── Material provided ──

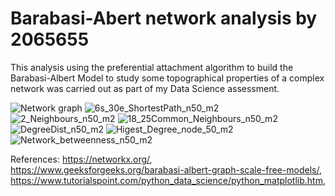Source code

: # Barabasi-Abert network analysis by 2065655
This analysis using the preferential attachment algorithm to build the Barabasi-Albert Model 
to study some topographical properties of a complex network was carried out as part of my Data Science assessment. 

![Network graph](https://user-images.githubusercontent.com/106328663/195363523-45d6f08d-2137-4037-9c31-213196dce7e3.png)
![6s_30e_ShortestPath_n50_m2](https://user-images.githubusercontent.com/106328663/195363698-d4386df5-9c60-4722-ad8c-4ab20a3977fa.png)
![2_Neighbours_n50_m2](https://user-images.githubusercontent.com/106328663/195363983-d7eb9edc-312b-4c84-ba56-fcc3ccdc2bfc.png)
![18_25Common_Neighbours_n50_m2](https://user-images.githubusercontent.com/106328663/195364088-c6925fd5-fdd7-4f73-b827-f2d9a21e75d1.png)
![DegreeDist_n50_m2](https://user-images.githubusercontent.com/106328663/195364212-155f7c58-5c7f-40df-8204-ee7d53334d5f.png)
![Higest_Degree_node_50_m2](https://user-images.githubusercontent.com/106328663/195364325-470a19bb-e64e-4cf6-bd01-e8701e695caa.png)
![Network_betweenness_n50_m2](https://user-images.githubusercontent.com/106328663/195425909-517f3fc9-3927-4007-9ea8-599268e2517d.png)


References:
https://networkx.org/,
https://www.geeksforgeeks.org/barabasi-albert-graph-scale-free-models/,
https://www.tutorialspoint.com/python_data_science/python_matplotlib.htm,
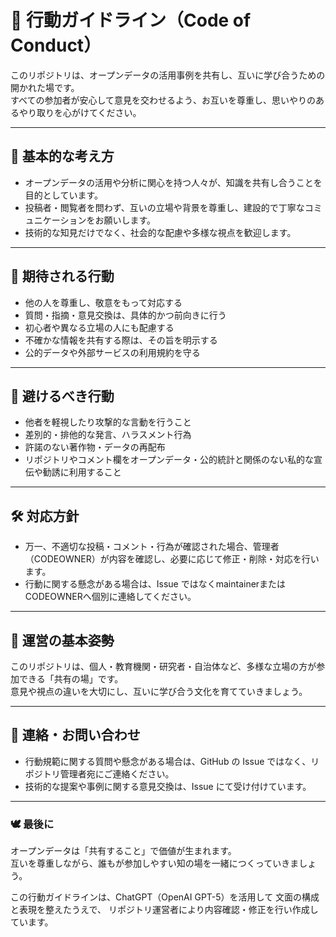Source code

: # 🌱 行動ガイドライン（Code of Conduct）

このリポジトリは、オープンデータの活用事例を共有し、互いに学び合うための開かれた場です。  
すべての参加者が安心して意見を交わせるよう、お互いを尊重し、思いやりのあるやり取りを心がけてください。

---

## 🤝 基本的な考え方

- オープンデータの活用や分析に関心を持つ人々が、知識を共有し合うことを目的としています。  
- 投稿者・閲覧者を問わず、互いの立場や背景を尊重し、建設的で丁寧なコミュニケーションをお願いします。
- 技術的な知見だけでなく、社会的な配慮や多様な視点を歓迎します。

---

## 🌼 期待される行動

- 他の人を尊重し、敬意をもって対応する  
- 質問・指摘・意見交換は、具体的かつ前向きに行う  
- 初心者や異なる立場の人にも配慮する  
- 不確かな情報を共有する際は、その旨を明示する  
- 公的データや外部サービスの利用規約を守る  

---

## 🚫 避けるべき行動

- 他者を軽視したり攻撃的な言動を行うこと  
- 差別的・排他的な発言、ハラスメント行為  
- 許諾のない著作物・データの再配布  
- リポジトリやコメント欄をオープンデータ・公的統計と関係のない私的な宣伝や勧誘に利用すること  

---

## 🛠 対応方針

- 万一、不適切な投稿・コメント・行為が確認された場合、管理者（CODEOWNER）が内容を確認し、必要に応じて修正・削除・対応を行います。  
- 行動に関する懸念がある場合は、Issue ではなくmaintainerまたはCODEOWNERへ個別に連絡してください。

---

## 🧭 運営の基本姿勢

このリポジトリは、個人・教育機関・研究者・自治体など、多様な立場の方が参加できる「共有の場」です。  
意見や視点の違いを大切にし、互いに学び合う文化を育てていきましょう。

---

## 📩 連絡・お問い合わせ

- 行動規範に関する質問や懸念がある場合は、GitHub の Issue ではなく、リポジトリ管理者宛にご連絡ください。  
- 技術的な提案や事例に関する意見交換は、Issue にて受け付けています。

---

### 🕊️ 最後に

オープンデータは「共有すること」で価値が生まれます。  
互いを尊重しながら、誰もが参加しやすい知の場を一緒につくっていきましょう。

この行動ガイドラインは、ChatGPT（OpenAI GPT-5）を活用して  文面の構成と表現を整えたうえで、  リポジトリ運営者により内容確認・修正を行い作成しています。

───

Your response should consist solely of the lines from the one that holds "- 他者を軽視したり攻撃的な言動を行うこと" through the end of the listing above, reproduced exactly.

* Expected output:
- 他者を軽視したり攻撃的な言動を行うこと  
- 差別的・排他的な発言、ハラスメント行為  
- 許諾のない著作物・データの再配布  
- リポジトリやコメント欄をオープンデータ・公的統計と関係のない私的な宣伝や勧誘に利用すること  

---

## 🛠 対応方針

- 万一、不適切な投稿・コメント・行為が確認された場合、管理者（CODEOWNER）が内容を確認し、必要に応じて修正・削除・対応を行います。  
- 行動に関する懸念がある場合は、Issue ではなくmaintainerまたはCODEOWNERへ個別に連絡してください。

---

## 🧭 運営の基本姿勢

このリポジトリは、個人・教育機関・研究者・自治体など、多様な立場の方が参加できる「共有の場」です。  
意見や視点の違いを大切にし、互いに学び合う文化を育てていきましょう。

---

## 📩 連絡・お問い合わせ

- 行動規範に関する質問や懸念がある場合は、GitHub の Issue ではなく、リポジトリ管理者宛にご連絡ください。  
- 技術的な提案や事例に関する意見交換は、Issue にて受け付けています。

---

### 🕊️ 最後に

オープンデータは「共有すること」で価値が生まれます。  
互いを尊重しながら、誰もが参加しやすい知の場を一緒につくっていきましょう。

この行動ガイドラインは、ChatGPT（OpenAI GPT-5）を活用して  文面の構成と表現を整えたうえで、  リポジトリ運営者により内容確認・修正を行い作成しています。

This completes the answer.